May 30--HAMPTON -- Elderly and disabled residents asking why they must pay real estate taxes when they were once exempt have lit up switchboards at the Commissioner of Revenue's office this week.
The City Council agreed earlier this spring to remove the option for elderly and disabled residents to receive real estate tax exemptions. Those residents must now either defer their tax liability or freeze the rate they pay.
Letters notifying them of the changes were mailed late last week.
Andrew Puckett said he had been excluded from paying property taxes for years.
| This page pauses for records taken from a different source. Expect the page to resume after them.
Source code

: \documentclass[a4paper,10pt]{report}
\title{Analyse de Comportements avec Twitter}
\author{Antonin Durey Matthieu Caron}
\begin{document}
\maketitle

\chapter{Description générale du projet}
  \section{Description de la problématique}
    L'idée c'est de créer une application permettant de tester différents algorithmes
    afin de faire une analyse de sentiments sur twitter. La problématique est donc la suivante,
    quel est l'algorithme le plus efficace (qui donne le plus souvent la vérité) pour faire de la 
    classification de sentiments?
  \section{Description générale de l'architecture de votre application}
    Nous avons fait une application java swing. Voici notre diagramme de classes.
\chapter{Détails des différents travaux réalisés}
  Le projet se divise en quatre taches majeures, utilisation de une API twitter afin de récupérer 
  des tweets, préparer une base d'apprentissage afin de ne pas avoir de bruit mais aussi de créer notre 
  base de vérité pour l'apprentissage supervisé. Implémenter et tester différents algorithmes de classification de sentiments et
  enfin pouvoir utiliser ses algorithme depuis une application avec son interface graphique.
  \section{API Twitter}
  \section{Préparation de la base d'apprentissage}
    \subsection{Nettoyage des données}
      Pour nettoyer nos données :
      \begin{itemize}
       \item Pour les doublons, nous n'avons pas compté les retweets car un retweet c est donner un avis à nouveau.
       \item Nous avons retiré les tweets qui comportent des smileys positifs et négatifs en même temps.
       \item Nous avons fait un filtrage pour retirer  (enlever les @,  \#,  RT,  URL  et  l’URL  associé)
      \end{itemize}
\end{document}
"This could be a burden to all of the seniors and disabled," Puckett told City Council members Wednesday. "If you're a millionaire, it's not going to hurt you, but if you're a working person, this is going to be difficult."
Earlier this month, the City Council agreed to remove an option for eligible residents to receive either partial or full exemptions from their real estate tax bill, leaving options to either defer the tax or freeze the rate they pay.
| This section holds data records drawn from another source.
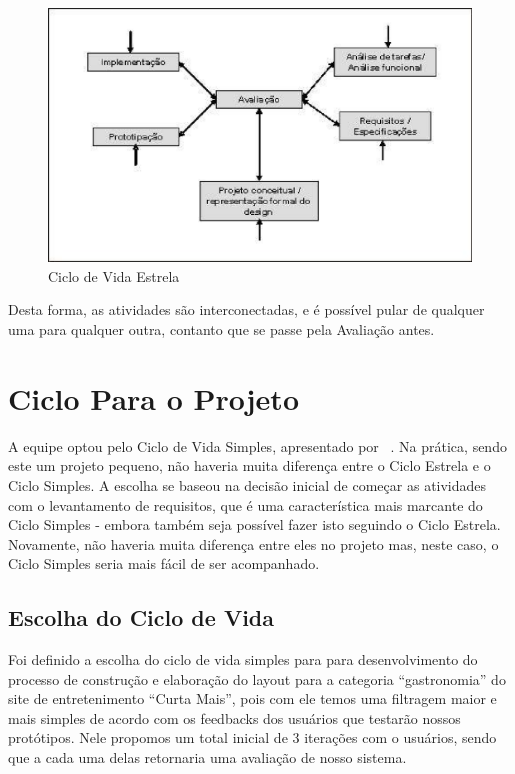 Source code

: \begin{figure}[h!]
	\begin{center}
		\includegraphics[keepaspectratio,scale=1.0]{figuras/ciclo_de_vida_estrela.eps}
		\caption{Ciclo de Vida Estrela}
	\end{center}
\end{figure}

Desta forma, as atividades são interconectadas, e é possível pular de qualquer uma para qualquer outra, contanto que se passe pela Avaliação antes. 

\section{Ciclo Para o Projeto}

A equipe optou pelo Ciclo de Vida Simples, apresentado por ~\cite{BEYOND}. Na prática, sendo este um projeto pequeno, não haveria muita diferença entre o Ciclo Estrela e o Ciclo Simples. A escolha se baseou na decisão inicial de começar as atividades com o levantamento de requisitos, que é uma característica mais marcante do Ciclo Simples - embora também seja possível fazer isto seguindo o Ciclo Estrela. Novamente, não haveria muita diferença entre eles no projeto mas, neste caso, o Ciclo Simples seria mais fácil de ser acompanhado.

\subsection{Escolha do Ciclo de Vida}

Foi definido a escolha do ciclo de vida simples para para desenvolvimento do processo de construção e elaboração do layout para a categoria “gastronomia” do site de entretenimento “Curta Mais”, pois com ele temos uma filtragem maior e mais simples de acordo com os feedbacks dos usuários que testarão nossos protótipos. Nele propomos um total inicial de 3 iterações com o usuários, sendo que a cada uma delas retornaria uma avaliação de nosso sistema.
At the time, City Council members said property tax exemptions -- including one provided to military veterans -- were creating a financial strain on the city.
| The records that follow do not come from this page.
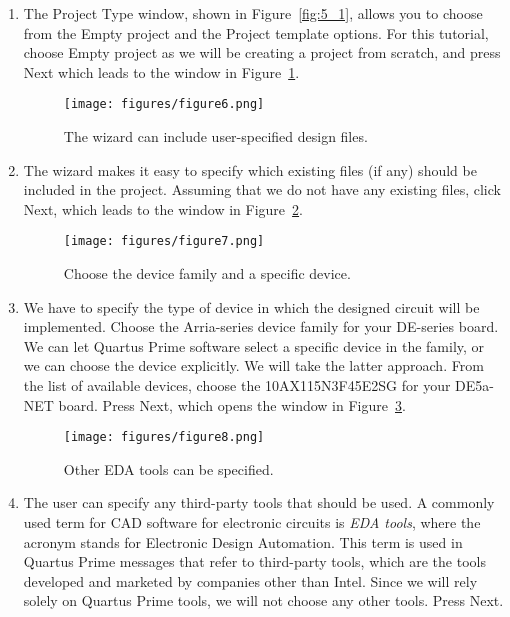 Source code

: \begin{enumerate}
\item The {\sf Project Type} window, shown in Figure~\ref{fig:5_1}, allows you to choose from
the {\sf Empty project} and the {\sf Project template} options. For this tutorial, choose {\sf Empty project} 
as we will be creating a project from scratch, and press {\sf Next} which leads to the window in Figure~\ref{fig:6}. 

\begin{figure}[H]
   \begin{center}
      \texttt{[image: figures/figure6.png]}
   \caption{The wizard can include user-specified design files.} 
	 \label{fig:6}
	 \end{center}
\end{figure}

\item The wizard makes it easy to 
specify which existing files (if any) should be included in the project.
Assuming that we do not have any existing files, click {\sf Next}, which leads
to the window in Figure~\ref{fig:7}.

\begin{figure}[H]
   \begin{center}
      \texttt{[image: figures/figure7.png]}
   \caption{Choose the device family and a specific device.} 
	 \label{fig:7}
	 \end{center}
\end{figure}

\item We have to specify the type of device in which the designed circuit will 
be implemented.
Choose the Arria-series device family for your DE-series board. 
We can let Quartus Prime software select a specific device in the family, 
or we can choose the device explicitly. 
We will take the latter approach. 
From the list of available devices, choose the 10AX115N3F45E2SG for your DE5a-NET board. 
Press {\sf Next}, which opens the window in Figure~\ref{fig:8}.

\begin{figure}[H]
   \begin{center}
      \texttt{[image: figures/figure8.png]}
   \caption{Other EDA tools can be specified.} 
	 \label{fig:8}
	 \end{center}
\end{figure}

\item The user can specify any third-party tools that should be used.
A commonly used term for CAD software for electronic circuits
is {\it EDA tools}, where the acronym stands for Electronic Design Automation.
This term is used in Quartus Prime messages that refer to third-party tools, 
which are the tools developed and marketed by companies other than Intel.
Since we will rely solely on Quartus Prime tools, we will not choose 
any other tools.  Press {\sf Next}.
 

\end{enumerate}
To qualify for the tax relief, residents must be 65 or permanently and totally disabled before Dec. 31, 2013. They must own and occupy their dwelling and have a household income of $50,000 or less from everyone occupying the house. The combined assets of everyone in the home must not exceed $200,000, excluding the value of the home and as much as 10 acres of land where the home is located. They must apply for the exemption annually.
Close to 2,100 property owners meet the requirements needed to receive property tax relief.
"The biggest question we've been getting is who was responsible for the decision," said Mary Joyner, a Commissioner of the Revenue tax management specialist. "We've been directing them to the City Council and the city manager's office.
The changes will affect property owners' tax bills due in December.
If qualifying residents do not respond to the city's letter, the Commissioner of the Revenue's office will contact those people to determine if they want to freeze or defer their taxes, Joyner said.
"They can set up appointments with our office if they want to go over their specific situation," she said.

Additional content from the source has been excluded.